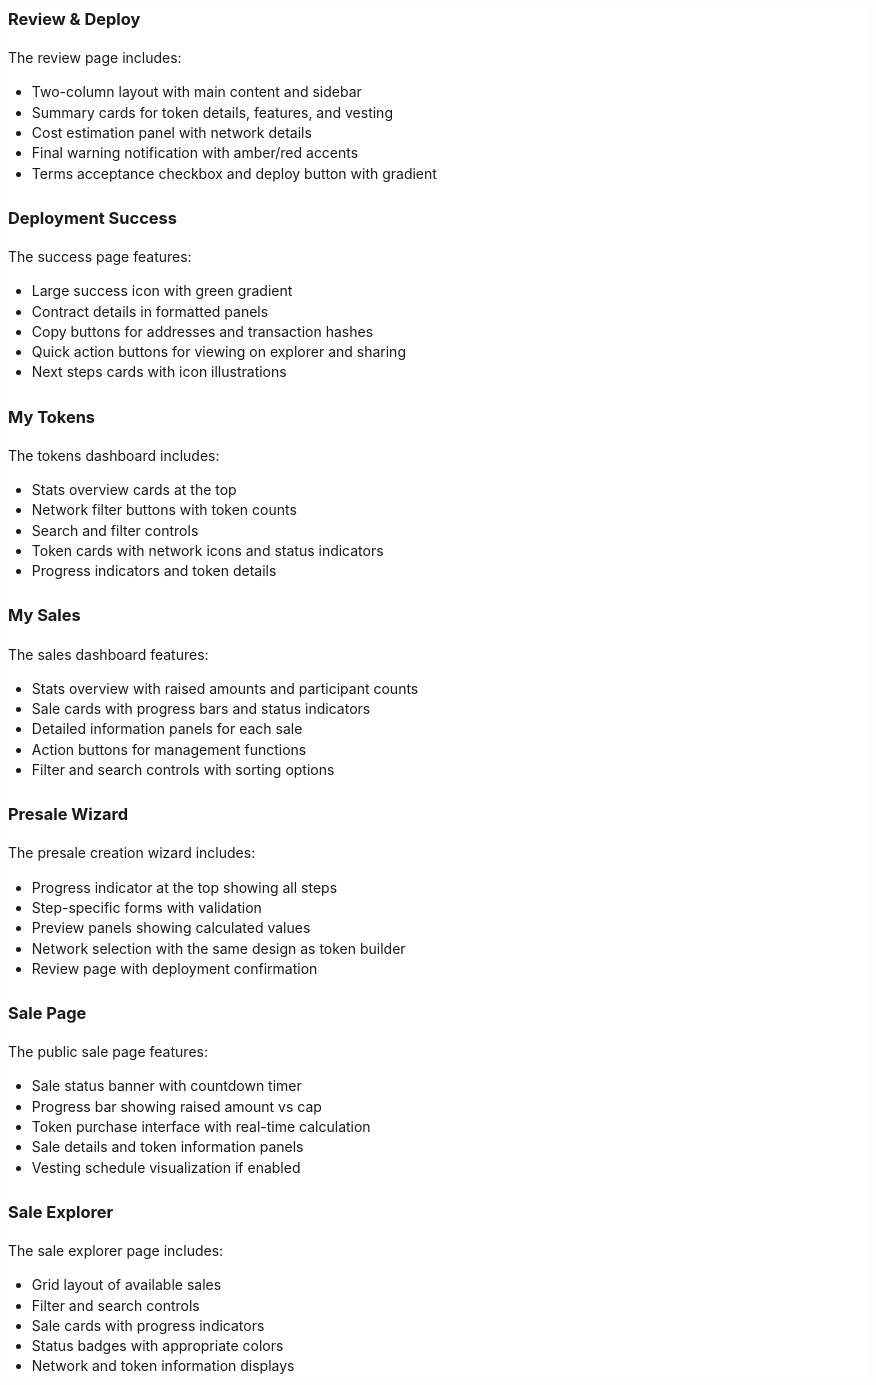 ### Review & Deploy
The review page includes:
- Two-column layout with main content and sidebar
- Summary cards for token details, features, and vesting
- Cost estimation panel with network details
- Final warning notification with amber/red accents
- Terms acceptance checkbox and deploy button with gradient

### Deployment Success
The success page features:
- Large success icon with green gradient
- Contract details in formatted panels
- Copy buttons for addresses and transaction hashes
- Quick action buttons for viewing on explorer and sharing
- Next steps cards with icon illustrations

### My Tokens
The tokens dashboard includes:
- Stats overview cards at the top
- Network filter buttons with token counts
- Search and filter controls
- Token cards with network icons and status indicators
- Progress indicators and token details

### My Sales
The sales dashboard features:
- Stats overview with raised amounts and participant counts
- Sale cards with progress bars and status indicators
- Detailed information panels for each sale
- Action buttons for management functions
- Filter and search controls with sorting options

### Presale Wizard
The presale creation wizard includes:
- Progress indicator at the top showing all steps
- Step-specific forms with validation
- Preview panels showing calculated values
- Network selection with the same design as token builder
- Review page with deployment confirmation

### Sale Page
The public sale page features:
- Sale status banner with countdown timer
- Progress bar showing raised amount vs cap
- Token purchase interface with real-time calculation
- Sale details and token information panels
- Vesting schedule visualization if enabled

### Sale Explorer
The sale explorer page includes:
- Grid layout of available sales
- Filter and search controls
- Sale cards with progress indicators
- Status badges with appropriate colors
- Network and token information displays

━━━━

* WHAT IS NEEDED:
What lines of the material above hold the string "indicators"? Please copy them.

* EXERCISE OUTPUT:
- Token cards with network icons and status indicators
- Progress indicators and token details
- Sale cards with progress bars and status indicators
- Sale cards with progress indicators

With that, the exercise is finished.